- [TASK INSTRUCTIONS]: Retype the whole listing exactly. Leave out pictures.
══ MATERIAL PROVIDED
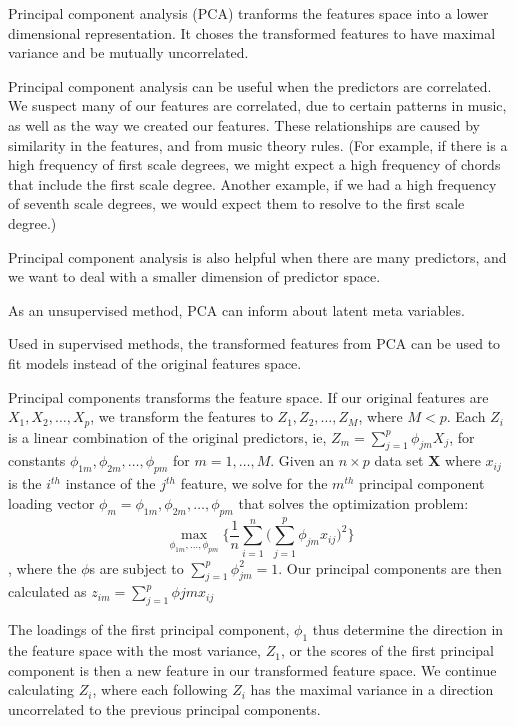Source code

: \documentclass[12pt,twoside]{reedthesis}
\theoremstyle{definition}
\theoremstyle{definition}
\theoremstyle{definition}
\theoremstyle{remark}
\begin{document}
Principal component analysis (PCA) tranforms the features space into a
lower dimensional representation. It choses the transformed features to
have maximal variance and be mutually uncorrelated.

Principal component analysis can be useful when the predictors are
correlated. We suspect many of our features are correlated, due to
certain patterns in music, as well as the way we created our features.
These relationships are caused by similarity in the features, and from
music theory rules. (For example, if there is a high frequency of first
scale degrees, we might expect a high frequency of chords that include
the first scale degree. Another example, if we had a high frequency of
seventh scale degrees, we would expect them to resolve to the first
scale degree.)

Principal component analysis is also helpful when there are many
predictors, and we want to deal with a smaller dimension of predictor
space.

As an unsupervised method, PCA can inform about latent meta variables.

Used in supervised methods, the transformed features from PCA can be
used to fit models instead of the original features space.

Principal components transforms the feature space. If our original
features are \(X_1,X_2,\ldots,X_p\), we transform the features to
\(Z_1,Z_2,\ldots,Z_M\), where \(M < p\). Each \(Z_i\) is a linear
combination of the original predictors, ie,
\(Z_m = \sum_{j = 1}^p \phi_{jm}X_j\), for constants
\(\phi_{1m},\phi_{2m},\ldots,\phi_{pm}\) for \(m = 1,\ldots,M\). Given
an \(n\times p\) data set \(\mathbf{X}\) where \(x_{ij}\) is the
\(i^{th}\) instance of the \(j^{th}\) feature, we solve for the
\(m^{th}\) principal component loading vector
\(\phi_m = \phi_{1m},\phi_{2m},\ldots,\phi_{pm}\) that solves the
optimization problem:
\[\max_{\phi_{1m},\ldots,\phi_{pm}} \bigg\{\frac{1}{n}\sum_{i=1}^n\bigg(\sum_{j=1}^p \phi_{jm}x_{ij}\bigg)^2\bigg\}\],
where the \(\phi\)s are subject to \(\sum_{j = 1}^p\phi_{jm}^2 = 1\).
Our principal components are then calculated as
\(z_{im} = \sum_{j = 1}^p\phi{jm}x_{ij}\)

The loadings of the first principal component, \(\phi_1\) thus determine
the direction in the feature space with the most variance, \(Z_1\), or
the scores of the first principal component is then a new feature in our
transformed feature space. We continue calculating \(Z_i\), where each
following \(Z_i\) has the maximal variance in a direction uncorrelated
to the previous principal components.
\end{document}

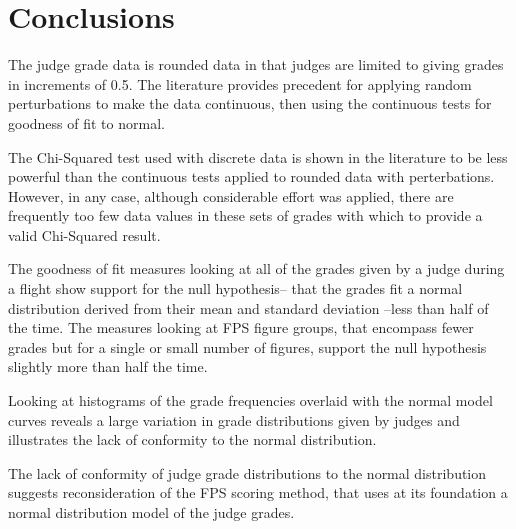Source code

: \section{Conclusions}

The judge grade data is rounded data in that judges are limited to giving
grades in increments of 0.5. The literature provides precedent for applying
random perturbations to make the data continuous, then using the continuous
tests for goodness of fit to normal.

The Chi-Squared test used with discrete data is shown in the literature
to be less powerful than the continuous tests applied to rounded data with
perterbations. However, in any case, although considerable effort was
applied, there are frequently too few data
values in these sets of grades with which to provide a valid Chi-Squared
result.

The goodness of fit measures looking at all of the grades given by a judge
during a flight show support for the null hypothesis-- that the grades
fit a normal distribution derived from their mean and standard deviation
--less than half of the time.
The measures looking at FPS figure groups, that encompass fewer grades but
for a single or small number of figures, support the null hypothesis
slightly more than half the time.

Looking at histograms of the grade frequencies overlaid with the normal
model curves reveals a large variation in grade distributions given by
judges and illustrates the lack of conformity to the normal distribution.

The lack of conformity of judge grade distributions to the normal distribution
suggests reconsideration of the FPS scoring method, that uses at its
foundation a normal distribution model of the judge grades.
════
- [RESPONSE TO THIS TASK]:
Source code

: \documentclass[12pt,twoside]{reedthesis}
\theoremstyle{definition}
\theoremstyle{definition}
\theoremstyle{definition}
\theoremstyle{remark}
\begin{document}
Principal component analysis (PCA) tranforms the features space into a
lower dimensional representation. It choses the transformed features to
have maximal variance and be mutually uncorrelated.

Principal component analysis can be useful when the predictors are
correlated. We suspect many of our features are correlated, due to
certain patterns in music, as well as the way we created our features.
These relationships are caused by similarity in the features, and from
music theory rules. (For example, if there is a high frequency of first
scale degrees, we might expect a high frequency of chords that include
the first scale degree. Another example, if we had a high frequency of
seventh scale degrees, we would expect them to resolve to the first
scale degree.)

Principal component analysis is also helpful when there are many
predictors, and we want to deal with a smaller dimension of predictor
space.

As an unsupervised method, PCA can inform about latent meta variables.

Used in supervised methods, the transformed features from PCA can be
used to fit models instead of the original features space.

Principal components transforms the feature space. If our original
features are \(X_1,X_2,\ldots,X_p\), we transform the features to
\(Z_1,Z_2,\ldots,Z_M\), where \(M < p\). Each \(Z_i\) is a linear
combination of the original predictors, ie,
\(Z_m = \sum_{j = 1}^p \phi_{jm}X_j\), for constants
\(\phi_{1m},\phi_{2m},\ldots,\phi_{pm}\) for \(m = 1,\ldots,M\). Given
an \(n\times p\) data set \(\mathbf{X}\) where \(x_{ij}\) is the
\(i^{th}\) instance of the \(j^{th}\) feature, we solve for the
\(m^{th}\) principal component loading vector
\(\phi_m = \phi_{1m},\phi_{2m},\ldots,\phi_{pm}\) that solves the
optimization problem:
\[\max_{\phi_{1m},\ldots,\phi_{pm}} \bigg\{\frac{1}{n}\sum_{i=1}^n\bigg(\sum_{j=1}^p \phi_{jm}x_{ij}\bigg)^2\bigg\}\],
where the \(\phi\)s are subject to \(\sum_{j = 1}^p\phi_{jm}^2 = 1\).
Our principal components are then calculated as
\(z_{im} = \sum_{j = 1}^p\phi{jm}x_{ij}\)

The loadings of the first principal component, \(\phi_1\) thus determine
the direction in the feature space with the most variance, \(Z_1\), or
the scores of the first principal component is then a new feature in our
transformed feature space. We continue calculating \(Z_i\), where each
following \(Z_i\) has the maximal variance in a direction uncorrelated
to the previous principal components.
\end{document}

Source code

: \section{Conclusions}

The judge grade data is rounded data in that judges are limited to giving
grades in increments of 0.5. The literature provides precedent for applying
random perturbations to make the data continuous, then using the continuous
tests for goodness of fit to normal.

The Chi-Squared test used with discrete data is shown in the literature
to be less powerful than the continuous tests applied to rounded data with
perterbations. However, in any case, although considerable effort was
applied, there are frequently too few data
values in these sets of grades with which to provide a valid Chi-Squared
result.

The goodness of fit measures looking at all of the grades given by a judge
during a flight show support for the null hypothesis-- that the grades
fit a normal distribution derived from their mean and standard deviation
--less than half of the time.
The measures looking at FPS figure groups, that encompass fewer grades but
for a single or small number of figures, support the null hypothesis
slightly more than half the time.

Looking at histograms of the grade frequencies overlaid with the normal
model curves reveals a large variation in grade distributions given by
judges and illustrates the lack of conformity to the normal distribution.

The lack of conformity of judge grade distributions to the normal distribution
suggests reconsideration of the FPS scoring method, that uses at its
foundation a normal distribution model of the judge grades.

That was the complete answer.